The making of this book was built on the love, entrepreneurial creativity and limitless confidence of Eric Koester, Founder, Creator Institute and Professor of Practice, Georgetown University’s McDonough School of Business; this book’s healing purpose was developed and strengthened by the subtle and lyrical hands of Whitney Elaine Jones, Editor, Creator Institute; the central anchor and mainstay to all new creative authors, Brian Bies, Head of Publishing, New Degree Press; the magic guidance of Kristy Carter, Editor, New Degree Press; and everyone at New Degree Press who are hard at work hatching writers and original books.

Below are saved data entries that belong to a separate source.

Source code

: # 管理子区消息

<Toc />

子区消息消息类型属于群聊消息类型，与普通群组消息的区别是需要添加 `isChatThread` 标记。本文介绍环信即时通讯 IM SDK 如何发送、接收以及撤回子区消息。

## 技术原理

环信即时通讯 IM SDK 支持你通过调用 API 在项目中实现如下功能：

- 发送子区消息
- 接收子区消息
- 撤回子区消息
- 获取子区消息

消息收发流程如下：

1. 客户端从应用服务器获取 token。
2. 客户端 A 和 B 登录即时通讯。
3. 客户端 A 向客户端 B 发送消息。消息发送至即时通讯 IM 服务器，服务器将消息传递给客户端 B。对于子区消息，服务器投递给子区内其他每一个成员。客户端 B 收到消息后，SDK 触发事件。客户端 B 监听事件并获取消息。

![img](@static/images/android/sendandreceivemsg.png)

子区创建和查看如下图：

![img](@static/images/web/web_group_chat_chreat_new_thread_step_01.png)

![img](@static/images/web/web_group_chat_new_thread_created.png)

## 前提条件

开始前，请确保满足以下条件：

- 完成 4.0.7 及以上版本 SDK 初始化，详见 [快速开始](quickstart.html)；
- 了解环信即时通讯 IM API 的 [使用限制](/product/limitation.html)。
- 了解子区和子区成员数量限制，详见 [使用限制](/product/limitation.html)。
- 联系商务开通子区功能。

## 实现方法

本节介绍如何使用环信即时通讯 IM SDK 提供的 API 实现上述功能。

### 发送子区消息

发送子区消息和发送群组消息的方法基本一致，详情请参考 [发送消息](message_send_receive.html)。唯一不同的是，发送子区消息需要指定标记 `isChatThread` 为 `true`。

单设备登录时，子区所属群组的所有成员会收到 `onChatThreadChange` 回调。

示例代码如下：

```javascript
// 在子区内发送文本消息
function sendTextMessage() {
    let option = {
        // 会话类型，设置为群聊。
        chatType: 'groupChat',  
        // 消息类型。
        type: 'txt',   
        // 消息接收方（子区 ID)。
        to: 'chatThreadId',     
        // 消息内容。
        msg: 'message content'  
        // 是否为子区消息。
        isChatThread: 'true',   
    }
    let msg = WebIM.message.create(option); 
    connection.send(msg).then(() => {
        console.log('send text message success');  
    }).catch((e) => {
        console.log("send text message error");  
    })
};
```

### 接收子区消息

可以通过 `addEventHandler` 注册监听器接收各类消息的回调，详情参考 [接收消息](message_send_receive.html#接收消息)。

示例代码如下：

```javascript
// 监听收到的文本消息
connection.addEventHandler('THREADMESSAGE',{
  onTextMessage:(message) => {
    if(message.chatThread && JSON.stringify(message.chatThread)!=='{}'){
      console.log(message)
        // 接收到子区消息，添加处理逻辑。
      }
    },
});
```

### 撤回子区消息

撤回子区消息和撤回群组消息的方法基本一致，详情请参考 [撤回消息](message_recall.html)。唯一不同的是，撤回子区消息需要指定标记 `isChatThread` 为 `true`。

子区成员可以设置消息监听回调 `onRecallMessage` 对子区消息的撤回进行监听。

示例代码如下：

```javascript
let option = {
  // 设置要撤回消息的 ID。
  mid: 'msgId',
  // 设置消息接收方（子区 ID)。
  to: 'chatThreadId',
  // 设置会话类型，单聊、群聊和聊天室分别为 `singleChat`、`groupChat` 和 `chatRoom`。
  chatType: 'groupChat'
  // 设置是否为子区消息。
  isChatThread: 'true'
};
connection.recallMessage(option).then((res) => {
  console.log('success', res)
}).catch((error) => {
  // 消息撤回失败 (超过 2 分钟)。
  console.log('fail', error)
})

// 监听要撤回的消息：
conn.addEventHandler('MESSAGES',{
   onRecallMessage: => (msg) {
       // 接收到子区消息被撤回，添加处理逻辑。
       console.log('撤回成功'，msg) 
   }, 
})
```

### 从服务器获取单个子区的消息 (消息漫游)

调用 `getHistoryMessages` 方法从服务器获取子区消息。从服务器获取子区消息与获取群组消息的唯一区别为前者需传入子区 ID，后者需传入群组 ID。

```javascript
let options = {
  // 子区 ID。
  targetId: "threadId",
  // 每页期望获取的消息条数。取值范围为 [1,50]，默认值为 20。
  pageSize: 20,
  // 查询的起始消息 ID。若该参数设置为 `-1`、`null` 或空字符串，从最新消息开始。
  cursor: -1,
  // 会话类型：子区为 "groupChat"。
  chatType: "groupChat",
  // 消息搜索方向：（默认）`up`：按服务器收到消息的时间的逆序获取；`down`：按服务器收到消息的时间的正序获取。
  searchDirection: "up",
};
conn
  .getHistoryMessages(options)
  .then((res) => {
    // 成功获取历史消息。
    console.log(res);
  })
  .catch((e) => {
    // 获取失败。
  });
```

With gratitude to Tom Weirich, an unwavering brother and fellow journeyman, this book began almost overnight when he brought me and the Creator Institute together, sheltered me, believed in me, and never once told me to be quiet as I strove to find voice for the stories in the book that essentially say: our hearts are ready for a change. We have been dutiful and done work to be proud of, but it’s what inside that counts; may we now walk lighter and in freedom.
For the brave women and men interviewed in this book, each of whom have struggled with pain and grief and come through to the other side, you replaced the mantle of the teachers of the past and are now our living teachers.
From my charming and versatile mother Yonah Louise Marks, a beautiful Romantic artist and beloved Friend in this lifetime whose ancient Hebrew name Yonah יוֹנָה means “dove” and who has endured dissatisfaction, sorrow and loss but shown no weakness in pursuit of adventure, I have learned that “when you stop managing everything, miracles happen — the logs that you placed in your way get lifted, and it’s very pleasant.”
Honoring our ancestors, we do not need to apologize for our damage, but to be worthy ancestors ourselves.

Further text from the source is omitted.